ACTIVITY:
Please write out exactly the lines of the data below from the line holding "M] \times S^1)$" through the line holding "flow $\psi_t$ of $X_t$", and leave out the rest.

EXERCISE DATA:
--------------------------------------------------
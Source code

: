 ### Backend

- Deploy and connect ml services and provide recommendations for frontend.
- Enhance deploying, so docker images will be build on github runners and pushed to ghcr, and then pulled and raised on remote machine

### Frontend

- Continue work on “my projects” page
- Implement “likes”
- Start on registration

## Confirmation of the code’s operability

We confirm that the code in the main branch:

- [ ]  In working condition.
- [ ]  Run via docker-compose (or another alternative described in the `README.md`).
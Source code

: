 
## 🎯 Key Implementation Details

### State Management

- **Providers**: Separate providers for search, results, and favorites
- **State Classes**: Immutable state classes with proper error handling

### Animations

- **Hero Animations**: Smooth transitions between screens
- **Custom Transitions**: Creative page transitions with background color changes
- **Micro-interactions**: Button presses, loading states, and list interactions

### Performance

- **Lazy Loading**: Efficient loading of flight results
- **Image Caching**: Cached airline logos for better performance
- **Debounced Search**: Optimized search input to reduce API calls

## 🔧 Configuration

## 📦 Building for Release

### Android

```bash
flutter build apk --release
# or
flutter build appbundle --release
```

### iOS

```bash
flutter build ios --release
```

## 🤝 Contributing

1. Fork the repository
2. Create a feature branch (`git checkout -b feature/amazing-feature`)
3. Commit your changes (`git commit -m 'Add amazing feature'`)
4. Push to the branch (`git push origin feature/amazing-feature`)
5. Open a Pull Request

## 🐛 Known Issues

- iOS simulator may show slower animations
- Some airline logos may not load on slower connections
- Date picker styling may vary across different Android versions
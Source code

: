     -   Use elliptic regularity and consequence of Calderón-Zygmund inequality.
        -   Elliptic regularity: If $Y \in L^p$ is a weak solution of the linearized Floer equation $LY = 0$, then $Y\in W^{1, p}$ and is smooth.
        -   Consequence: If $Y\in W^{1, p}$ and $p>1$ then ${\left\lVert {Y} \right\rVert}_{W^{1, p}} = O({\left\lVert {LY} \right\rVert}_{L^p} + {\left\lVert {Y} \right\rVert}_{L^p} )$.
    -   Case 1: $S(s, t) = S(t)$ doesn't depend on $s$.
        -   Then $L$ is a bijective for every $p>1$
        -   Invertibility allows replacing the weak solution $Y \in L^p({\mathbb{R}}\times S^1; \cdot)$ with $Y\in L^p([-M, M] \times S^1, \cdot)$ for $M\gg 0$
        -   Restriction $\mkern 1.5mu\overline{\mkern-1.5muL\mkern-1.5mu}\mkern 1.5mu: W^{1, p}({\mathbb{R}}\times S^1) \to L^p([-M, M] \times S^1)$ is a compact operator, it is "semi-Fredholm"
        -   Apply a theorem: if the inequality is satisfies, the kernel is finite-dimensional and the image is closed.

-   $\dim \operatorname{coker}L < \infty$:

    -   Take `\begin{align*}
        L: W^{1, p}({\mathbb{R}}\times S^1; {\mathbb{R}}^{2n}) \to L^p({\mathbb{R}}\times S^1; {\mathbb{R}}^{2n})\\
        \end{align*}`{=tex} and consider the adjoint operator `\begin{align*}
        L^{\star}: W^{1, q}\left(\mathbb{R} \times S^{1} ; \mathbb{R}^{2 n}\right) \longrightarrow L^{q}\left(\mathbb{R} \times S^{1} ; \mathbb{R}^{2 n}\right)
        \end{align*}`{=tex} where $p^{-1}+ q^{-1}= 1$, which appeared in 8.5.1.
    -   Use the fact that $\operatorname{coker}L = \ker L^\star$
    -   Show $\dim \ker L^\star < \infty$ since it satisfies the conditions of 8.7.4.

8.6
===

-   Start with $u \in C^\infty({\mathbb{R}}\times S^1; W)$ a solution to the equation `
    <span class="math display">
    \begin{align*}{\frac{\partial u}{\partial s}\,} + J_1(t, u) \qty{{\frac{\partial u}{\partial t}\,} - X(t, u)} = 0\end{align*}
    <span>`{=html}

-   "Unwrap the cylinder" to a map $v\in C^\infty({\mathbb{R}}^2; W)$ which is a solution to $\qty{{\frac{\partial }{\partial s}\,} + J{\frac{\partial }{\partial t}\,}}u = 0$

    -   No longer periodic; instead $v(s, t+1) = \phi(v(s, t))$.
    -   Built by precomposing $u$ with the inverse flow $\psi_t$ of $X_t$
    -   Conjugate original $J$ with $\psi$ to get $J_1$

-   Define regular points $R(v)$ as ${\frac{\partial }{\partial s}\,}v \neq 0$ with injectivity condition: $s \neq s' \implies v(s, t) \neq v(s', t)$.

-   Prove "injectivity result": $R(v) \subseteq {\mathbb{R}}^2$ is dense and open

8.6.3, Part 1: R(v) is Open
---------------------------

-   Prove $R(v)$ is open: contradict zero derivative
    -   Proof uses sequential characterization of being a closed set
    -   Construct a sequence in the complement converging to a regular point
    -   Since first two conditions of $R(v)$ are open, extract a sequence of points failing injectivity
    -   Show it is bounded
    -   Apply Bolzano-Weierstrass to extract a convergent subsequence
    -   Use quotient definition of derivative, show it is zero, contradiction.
--------------------------------------------------
ANSWER:
        -   Restriction $\mkern 1.5mu\overline{\mkern-1.5muL\mkern-1.5mu}\mkern 1.5mu: W^{1, p}({\mathbb{R}}\times S^1) \to L^p([-M, M] \times S^1)$ is a compact operator, it is "semi-Fredholm"
        -   Apply a theorem: if the inequality is satisfies, the kernel is finite-dimensional and the image is closed.

-   $\dim \operatorname{coker}L < \infty$:

    -   Take `\begin{align*}
        L: W^{1, p}({\mathbb{R}}\times S^1; {\mathbb{R}}^{2n}) \to L^p({\mathbb{R}}\times S^1; {\mathbb{R}}^{2n})\\
        \end{align*}`{=tex} and consider the adjoint operator `\begin{align*}
        L^{\star}: W^{1, q}\left(\mathbb{R} \times S^{1} ; \mathbb{R}^{2 n}\right) \longrightarrow L^{q}\left(\mathbb{R} \times S^{1} ; \mathbb{R}^{2 n}\right)
        \end{align*}`{=tex} where $p^{-1}+ q^{-1}= 1$, which appeared in 8.5.1.
    -   Use the fact that $\operatorname{coker}L = \ker L^\star$
    -   Show $\dim \ker L^\star < \infty$ since it satisfies the conditions of 8.7.4.

8.6
===

-   Start with $u \in C^\infty({\mathbb{R}}\times S^1; W)$ a solution to the equation `
    <span class="math display">
    \begin{align*}{\frac{\partial u}{\partial s}\,} + J_1(t, u) \qty{{\frac{\partial u}{\partial t}\,} - X(t, u)} = 0\end{align*}
    <span>`{=html}

-   "Unwrap the cylinder" to a map $v\in C^\infty({\mathbb{R}}^2; W)$ which is a solution to $\qty{{\frac{\partial }{\partial s}\,} + J{\frac{\partial }{\partial t}\,}}u = 0$

    -   No longer periodic; instead $v(s, t+1) = \phi(v(s, t))$.
    -   Built by precomposing $u$ with the inverse flow $\psi_t$ of $X_t$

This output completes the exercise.